Le 12 janvier 2012 | Jacques Trémintin

La société du mérite

Dominique Girardot


éd. Le bord de l’eau, 2011 (228 p. ; 20 €) | Commander ce livre

Thème : Relation

En imposant le principe généralisé du mérite, la société démocratique s’est construite à l’opposé du régime autocratique qui était fondé sur des privilèges liés au hasard de la naissance. Où peut-on trouver meilleure justice et meilleure égalité que dans ces critères de l’effort et de la compétence individuelle ? Tel est, en tout cas, le credo républicain qui s’est imposé depuis plus de deux siècles. Pourtant, sous des apparences accortes, l’idéologie du mérite est porteuse d’une redoutable puissance de dislocation sociale : c’est là toute la démonstration de l’ouvrage de Dominique Girardot.

D’abord, parce qu’en donnant l’illusion que chacun serait le seul responsable de sa réussite (grâce à son travail) ou de son échec (à cause de son laisser faire), on s’exonère de toute idée de coopération, d’interdépendance et de relations avec les autres.
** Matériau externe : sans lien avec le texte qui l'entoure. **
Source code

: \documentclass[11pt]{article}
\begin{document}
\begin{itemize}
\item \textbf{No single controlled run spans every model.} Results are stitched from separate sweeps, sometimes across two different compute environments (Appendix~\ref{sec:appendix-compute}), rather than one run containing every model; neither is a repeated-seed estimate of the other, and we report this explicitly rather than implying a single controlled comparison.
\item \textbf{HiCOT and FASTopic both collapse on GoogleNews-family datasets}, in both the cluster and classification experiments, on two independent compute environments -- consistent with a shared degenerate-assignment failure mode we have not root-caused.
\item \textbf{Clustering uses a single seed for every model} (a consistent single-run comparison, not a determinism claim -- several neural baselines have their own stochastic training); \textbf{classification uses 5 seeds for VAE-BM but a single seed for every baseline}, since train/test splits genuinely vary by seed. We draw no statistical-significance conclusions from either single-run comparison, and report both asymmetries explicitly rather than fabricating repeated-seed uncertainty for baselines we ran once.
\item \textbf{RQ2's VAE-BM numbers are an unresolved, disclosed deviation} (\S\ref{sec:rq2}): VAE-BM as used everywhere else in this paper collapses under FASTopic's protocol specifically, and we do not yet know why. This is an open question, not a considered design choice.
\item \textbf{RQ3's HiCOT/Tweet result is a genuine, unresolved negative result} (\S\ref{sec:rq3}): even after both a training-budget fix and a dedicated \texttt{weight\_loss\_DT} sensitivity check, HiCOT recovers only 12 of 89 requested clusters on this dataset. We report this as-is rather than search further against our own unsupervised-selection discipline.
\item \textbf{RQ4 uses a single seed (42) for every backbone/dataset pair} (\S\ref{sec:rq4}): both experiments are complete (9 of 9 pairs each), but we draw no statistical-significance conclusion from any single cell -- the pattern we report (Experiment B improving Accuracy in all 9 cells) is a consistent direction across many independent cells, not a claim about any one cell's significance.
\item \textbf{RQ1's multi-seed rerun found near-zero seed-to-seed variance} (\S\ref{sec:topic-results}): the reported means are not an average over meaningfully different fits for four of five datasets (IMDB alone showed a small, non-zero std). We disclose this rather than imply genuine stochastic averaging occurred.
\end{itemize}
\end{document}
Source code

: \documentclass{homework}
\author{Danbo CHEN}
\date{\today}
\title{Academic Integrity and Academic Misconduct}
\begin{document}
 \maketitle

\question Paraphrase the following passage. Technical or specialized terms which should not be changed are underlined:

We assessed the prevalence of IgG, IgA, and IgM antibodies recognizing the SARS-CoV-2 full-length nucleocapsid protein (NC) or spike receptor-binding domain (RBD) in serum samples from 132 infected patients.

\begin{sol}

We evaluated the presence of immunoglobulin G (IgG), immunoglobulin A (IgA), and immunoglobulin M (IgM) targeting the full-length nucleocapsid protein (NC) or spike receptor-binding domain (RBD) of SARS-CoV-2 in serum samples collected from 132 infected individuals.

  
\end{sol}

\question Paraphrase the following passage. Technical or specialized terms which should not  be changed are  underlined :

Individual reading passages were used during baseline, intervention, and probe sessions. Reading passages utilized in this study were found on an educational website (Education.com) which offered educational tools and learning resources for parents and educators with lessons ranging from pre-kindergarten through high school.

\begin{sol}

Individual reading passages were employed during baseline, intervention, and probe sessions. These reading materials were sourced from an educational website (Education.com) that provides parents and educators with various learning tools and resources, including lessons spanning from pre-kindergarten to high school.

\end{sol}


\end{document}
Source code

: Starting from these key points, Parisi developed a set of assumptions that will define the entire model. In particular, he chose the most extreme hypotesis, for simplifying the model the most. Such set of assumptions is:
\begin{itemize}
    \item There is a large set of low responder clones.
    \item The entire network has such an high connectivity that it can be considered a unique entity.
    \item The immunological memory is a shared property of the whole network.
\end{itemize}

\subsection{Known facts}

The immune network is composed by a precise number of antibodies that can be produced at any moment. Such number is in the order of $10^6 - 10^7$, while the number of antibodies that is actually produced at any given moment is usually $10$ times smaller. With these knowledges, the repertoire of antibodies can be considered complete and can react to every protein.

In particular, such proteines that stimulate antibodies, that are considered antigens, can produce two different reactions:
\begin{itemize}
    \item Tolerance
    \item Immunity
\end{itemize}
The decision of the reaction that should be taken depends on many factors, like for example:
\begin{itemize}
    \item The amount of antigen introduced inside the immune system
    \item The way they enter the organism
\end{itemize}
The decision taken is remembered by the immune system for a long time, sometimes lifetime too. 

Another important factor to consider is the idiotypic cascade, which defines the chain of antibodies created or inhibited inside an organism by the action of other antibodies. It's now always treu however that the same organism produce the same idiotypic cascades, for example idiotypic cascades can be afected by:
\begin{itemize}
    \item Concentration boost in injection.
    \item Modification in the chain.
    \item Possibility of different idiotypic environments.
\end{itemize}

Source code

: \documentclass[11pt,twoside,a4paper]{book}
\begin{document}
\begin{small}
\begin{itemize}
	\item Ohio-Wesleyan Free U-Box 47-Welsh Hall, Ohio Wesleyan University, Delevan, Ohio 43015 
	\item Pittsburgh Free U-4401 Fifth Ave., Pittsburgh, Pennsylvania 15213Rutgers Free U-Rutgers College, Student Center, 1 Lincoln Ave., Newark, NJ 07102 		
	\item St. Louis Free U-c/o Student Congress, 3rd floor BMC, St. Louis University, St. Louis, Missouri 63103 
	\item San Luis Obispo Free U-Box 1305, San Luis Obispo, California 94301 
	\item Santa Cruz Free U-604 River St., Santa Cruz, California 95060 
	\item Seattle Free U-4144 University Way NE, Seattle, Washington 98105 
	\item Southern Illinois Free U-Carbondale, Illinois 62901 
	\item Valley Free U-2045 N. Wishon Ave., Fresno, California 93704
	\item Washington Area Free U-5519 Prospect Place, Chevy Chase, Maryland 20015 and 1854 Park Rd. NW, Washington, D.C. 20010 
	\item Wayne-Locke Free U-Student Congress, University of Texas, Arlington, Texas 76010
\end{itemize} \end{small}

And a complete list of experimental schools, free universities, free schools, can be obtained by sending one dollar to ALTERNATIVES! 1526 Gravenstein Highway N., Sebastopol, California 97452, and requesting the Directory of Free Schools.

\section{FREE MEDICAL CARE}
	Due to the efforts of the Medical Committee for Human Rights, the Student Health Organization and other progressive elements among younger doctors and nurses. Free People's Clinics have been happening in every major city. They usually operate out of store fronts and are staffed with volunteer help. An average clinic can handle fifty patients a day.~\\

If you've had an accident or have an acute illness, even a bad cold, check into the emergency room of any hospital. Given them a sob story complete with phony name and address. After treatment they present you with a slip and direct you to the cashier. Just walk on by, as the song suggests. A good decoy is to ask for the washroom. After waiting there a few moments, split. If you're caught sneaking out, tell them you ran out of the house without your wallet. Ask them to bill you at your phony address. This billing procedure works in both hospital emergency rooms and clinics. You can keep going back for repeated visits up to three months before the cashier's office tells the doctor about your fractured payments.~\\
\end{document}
Nous nous conduisons alors, comme si tout dépendait exclusivement de nous, en ignorant l’impérative nécessité de composer avec des volontés multiples et disparates.

Ensuite, parce que cette idéologie dénie les limites de la puissance humaine, sa contingence, sa part d’inexplicable et d’arbitraire et ignore l’irruption de la tragédie et de la grâce. Il suffirait alors de savoir se placer au bon moment, au bon endroit. Il n’y aurait plus que des ratages et des succès, mesurés à l’aune des bons ou des mauvais calculs. Et puisque la réalité est censée céder sous nos efforts, il faudrait se méfier de ceux qui en fausseraient le jeu. L’autre ne serait qu’un obstacle à faire valoir sa propre valeur. A la dureté de certaines situations vécues, se rajoute alors la cruauté de la croire justifiée. Or, si nous avons effectivement prise sur notre vie, nous ne la maîtrisons jamais complètement. Les événements qui nous affectent ne sont tenus à aucune obligation.

Encore, parce que l’idéologie du mérite induit une mesure objective qui s’appuie sur le degré d’utilité et d’efficacité mises en œuvre. Le modèle idoine serait celui du bon gestionnaire qui sait mener son existence, en évitant de s’engager dans ce qui n’aura peut-être pas d’effets ou produira des complications. Le sujet se trouve alors réduit à ses performances factuelles. On se situe là, en pleine confusion entre ce que l’on fait et ce que l’on est, entre ce que l’on gagne et ce que l’on vaut. L’idéologie du mérite est instrumentalisée par le néolibéralisme qui pose que le seul intérêt qui vaille est l’intérêt pour soi, le salut venant de la rivalité concurrentielle, seule à même d’objectiver la valeur individuelle. Si le mérite devait guider l’attribution de places et de distinctions, ce n’est pas sous condition de performances, mais inconditionnellement en tant qu’être humain ou en tant que membre d’une même communauté.